А.П.: Мы тем временем работали в далекой Москве, и нам было абсолютно все равно, какой собкор под какой «крышей» работает, в каком он звании… Другое дело, что иногда ощущали присутствие и в наших рядах лиц, так сказать, двойного подчинения. Время от времени в газете появлялись статьи о том, например, что третий или десятый, не знаю, сколько их на самом деле, секретарь такого-то посольства капиталистической страны попался с поличным. Или о том, что такого-то диссидента застукали там, где не место советскому патриоту. Под статьей такого рода никогда не стояла настоящая фамилия нашего сотрудника — обязательно какая-нибудь подпись-псевдоним, типа Вихров, Кротов, Светлов, Горностаев. В редакции не было человека с такой фамилией. Значит, «внештатник»? «Вычислять», интересоваться вслух происхождением подобных публикаций, да и их авторами, было делом неблагодарным. Никто и не задавал по этому поводу лишних вопросов. Все всё понимали. И только однажды Лев Николаевич Толкунов заставил автора приподнять забрало, открыть редакции свое лицо. Потому что на этот раз слишком уж тенденциозная, грубо сработанная статья была спущена якобы «оттуда».

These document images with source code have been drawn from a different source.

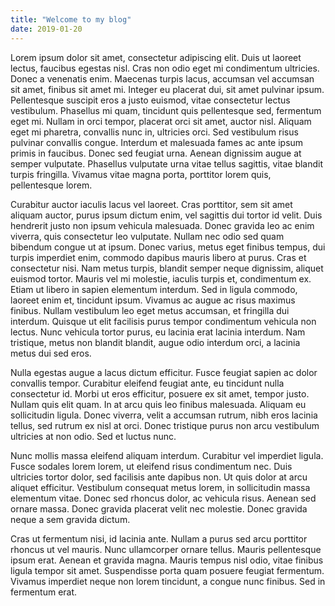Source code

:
 ```yaml
---
title: "Welcome to my blog"
date: 2019-01-20
---
```


Lorem ipsum dolor sit amet, consectetur adipiscing elit. Duis ut laoreet lectus, faucibus egestas nisl. Cras non odio eget mi condimentum ultricies. Donec a venenatis enim. Maecenas turpis lacus, accumsan vel accumsan sit amet, finibus sit amet mi. Integer eu placerat dui, sit amet pulvinar ipsum. Pellentesque suscipit eros a justo euismod, vitae consectetur lectus vestibulum. Phasellus mi quam, tincidunt quis pellentesque sed, fermentum eget mi. Nullam in orci tempor, placerat orci sit amet, auctor nisl. Aliquam eget mi pharetra, convallis nunc in, ultricies orci. Sed vestibulum risus pulvinar convallis congue. Interdum et malesuada fames ac ante ipsum primis in faucibus. Donec sed feugiat urna. Aenean dignissim augue at semper vulputate. Phasellus vulputate urna vitae tellus sagittis, vitae blandit turpis fringilla. Vivamus vitae magna porta, porttitor lorem quis, pellentesque lorem.

Curabitur auctor iaculis lacus vel laoreet. Cras porttitor, sem sit amet aliquam auctor, purus ipsum dictum enim, vel sagittis dui tortor id velit. Duis hendrerit justo non ipsum vehicula malesuada. Donec gravida leo ac enim viverra, quis consectetur leo vulputate. Nullam nec odio sed quam bibendum congue ut at ipsum. Donec varius, metus eget finibus tempus, dui turpis imperdiet enim, commodo dapibus mauris libero at purus. Cras et consectetur nisi. Nam metus turpis, blandit semper neque dignissim, aliquet euismod tortor. Mauris vel mi molestie, iaculis turpis et, condimentum ex. Etiam ut libero in sapien elementum interdum. Sed in ligula commodo, laoreet enim et, tincidunt ipsum. Vivamus ac augue ac risus maximus finibus. Nullam vestibulum leo eget metus accumsan, et fringilla dui interdum. Quisque ut elit facilisis purus tempor condimentum vehicula non lectus. Nunc vehicula tortor purus, eu lacinia erat lacinia interdum. Nam tristique, metus non blandit blandit, augue odio interdum orci, a lacinia metus dui sed eros.

Nulla egestas augue a lacus dictum efficitur. Fusce feugiat sapien ac dolor convallis tempor. Curabitur eleifend feugiat ante, eu tincidunt nulla consectetur id. Morbi ut eros efficitur, posuere ex sit amet, tempor justo. Nullam quis elit quam. In at arcu quis leo finibus malesuada. Aliquam eu sollicitudin ligula. Donec viverra, velit a accumsan rutrum, nibh eros lacinia tellus, sed rutrum ex nisl at orci. Donec tristique purus non arcu vestibulum ultricies at non odio. Sed et luctus nunc.

Nunc mollis massa eleifend aliquam interdum. Curabitur vel imperdiet ligula. Fusce sodales lorem lorem, ut eleifend risus condimentum nec. Duis ultricies tortor dolor, sed facilisis ante dapibus non. Ut quis dolor at arcu aliquet efficitur. Vestibulum consequat metus lorem, in sollicitudin massa elementum vitae. Donec sed rhoncus dolor, ac vehicula risus. Aenean sed ornare massa. Donec gravida placerat velit nec molestie. Donec gravida neque a sem gravida dictum.

Cras ut fermentum nisi, id lacinia ante. Nullam a purus sed arcu porttitor rhoncus ut vel mauris. Nunc ullamcorper ornare tellus. Mauris pellentesque ipsum erat. Aenean et gravida magna. Mauris tempus nisl odio, vitae finibus ligula tempor sit amet. Suspendisse porta quam posuere feugiat fermentum. Vivamus imperdiet neque non lorem tincidunt, a congue nunc finibus. Sed in fermentum erat.
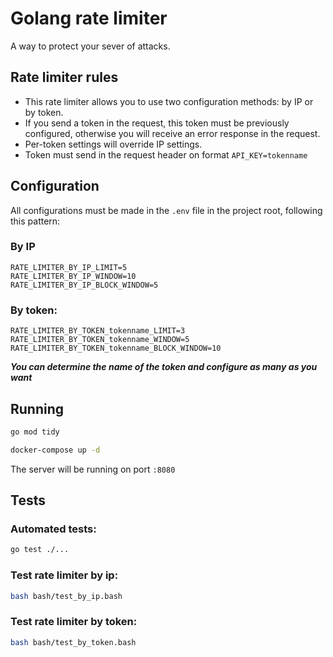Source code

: # Golang rate limiter

A way to protect your sever of attacks.

## Rate limiter rules
- This rate limiter allows you to use two configuration methods: by IP or by token. 
- If you send a token in the request, this token must be previously configured, otherwise you will receive an error response in the request.
- Per-token settings will override IP settings.
- Token must send in the request header on format `API_KEY=tokenname`

## Configuration
All configurations must be made in the `.env` file in the project root, following this pattern:

### By IP
```
RATE_LIMITER_BY_IP_LIMIT=5
RATE_LIMITER_BY_IP_WINDOW=10
RATE_LIMITER_BY_IP_BLOCK_WINDOW=5
```

### By token:
```
RATE_LIMITER_BY_TOKEN_tokenname_LIMIT=3
RATE_LIMITER_BY_TOKEN_tokenname_WINDOW=5
RATE_LIMITER_BY_TOKEN_tokenname_BLOCK_WINDOW=10
```

_**You can determine the name of the token and configure as many as you want**_

## Running
```bash
go mod tidy

docker-compose up -d
```

The server will be running on port `:8080`

## Tests
### Automated tests:
```bash
go test ./...   
```

### Test rate limiter by ip:
```bash
bash bash/test_by_ip.bash   
```

### Test rate limiter by token:
```bash
bash bash/test_by_token.bash 
```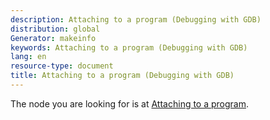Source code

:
 ```yaml
---
description: Attaching to a program (Debugging with GDB)
distribution: global
Generator: makeinfo
keywords: Attaching to a program (Debugging with GDB)
lang: en
resource-type: document
title: Attaching to a program (Debugging with GDB)
---
```

The node you are looking for is at [Attaching to a program](Server.html#Attaching-to-a-program).
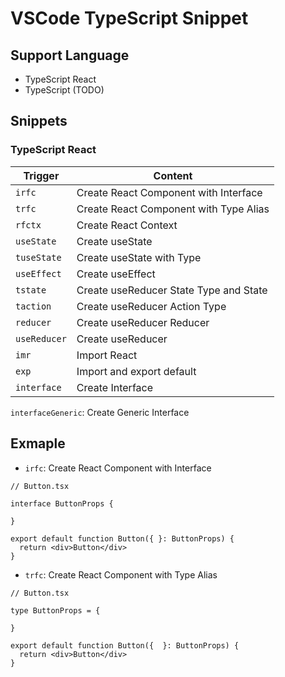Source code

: # VSCode TypeScript Snippet

## Support Language
- TypeScript React
- TypeScript (TODO)

## Snippets
### TypeScript React
Trigger | Content
--- | ---
`irfc` | Create React Component with Interface
`trfc` | Create React Component with Type Alias
`rfctx` | Create React Context
`useState` | Create useState
`tuseState` | Create useState with Type
`useEffect` | Create useEffect
`tstate` | Create useReducer State Type and State
`taction` | Create useReducer Action Type
`reducer` | Create useReducer Reducer
`useReducer` | Create useReducer
`imr` | Import React
`exp` | Import and export default
`interface` | Create Interface
`interfaceGeneric`: Create Generic Interface

## Exmaple

- `irfc`: Create React Component with Interface

```tsx
// Button.tsx

interface ButtonProps {

}

export default function Button({ }: ButtonProps) {
  return <div>Button</div>
}
```

- `trfc`: Create React Component with Type Alias


```tsx
// Button.tsx

type ButtonProps = {

}

export default function Button({  }: ButtonProps) {
  return <div>Button</div>
}
```

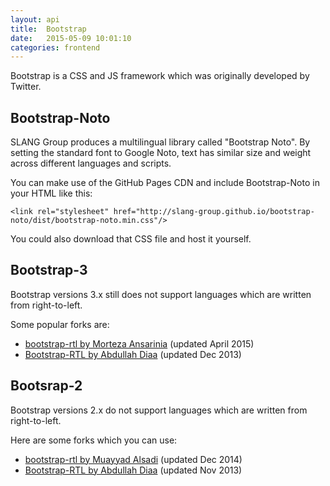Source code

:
 ```yaml
---
layout: api
title:  Bootstrap
date:   2015-05-09 10:01:10
categories: frontend
---
```


Bootstrap is a CSS and JS framework which was originally developed by Twitter.

## Bootstrap-Noto

SLANG Group produces a multilingual library called "Bootstrap Noto".
By setting the standard font to Google Noto, text has similar size and weight
across different languages and scripts.

You can make use of the GitHub Pages CDN and include Bootstrap-Noto in your HTML like this:

```
<link rel="stylesheet" href="http://slang-group.github.io/bootstrap-noto/dist/bootstrap-noto.min.css"/>
```

You could also download that CSS file and host it yourself.

## Bootstrap-3

Bootstrap versions 3.x still does not support languages which are written from right-to-left.

Some popular forks are:

* [bootstrap-rtl by Morteza Ansarinia](https://github.com/morteza/bootstrap-rtl) (updated April 2015)
* [Bootstrap-RTL by Abdullah Diaa](https://github.com/AbdullahDiaa/Bootstrap-RTL) (updated Dec 2013)

## Bootsrap-2

Bootstrap versions 2.x do not support languages which are written from right-to-left.

Here are some forks which you can use:

* [bootstrap-rtl by Muayyad Alsadi](http://muayyad-alsadi.github.io/bootstrap-rtl/2.x/index.html) (updated Dec 2014)
* [Bootstrap-RTL by Abdullah Diaa](https://github.com/AbdullahDiaa/Bootstrap-RTL/tree/master/2.3.2) (updated Nov 2013)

Речь шла о положении на Ближнем Востоке — в том духе, который очень точно выражен в более позднем стишке: «Над арабской мирной хатой снова реет жид пархатый». Подобные материалы, понятно, были не новостью для нашей газеты. Новостью стала фамилия автора — не помню точно, то ли Вайсфельд, то ли Рутберг. Словом, дали автору подходящую фамилию, чтобы его устами заклеймить агрессивную политику Израиля. Толкунов спросил обычным для себя нейтральным голосом: «Кто это написал? Кто автор?» В зале воцарилась такая тишина, что, наверное, было бы слышно, как муха пролетит. Но мух в конференц-зале сроду не было. А народу полно. И тут поднимается тот, кто теперь с гордостью оповещает общественность, что он работал в прошлом «резидентом», и начинает оправдываться: «Вы же понимаете, Лев Николаевич, я написал, потому что «там» просили». – «И фамилию продиктовали?» Не добавив больше ни слова, Толкунов дело сделал: заставил автора приподнять забрало и показаться всем на глаза…

Г.К.: А в книге «Дважды главный» тот же писатель-резидент-драматург расписывал, как он заботился о Толкунове, когда тот приехал в его итальянскую «вотчину».

А.П.: Ну, он же его принимал не как агент, а как собкор «Известий». Приезд главного был для любого собкора звездным часом. Принимали по высшему разряду.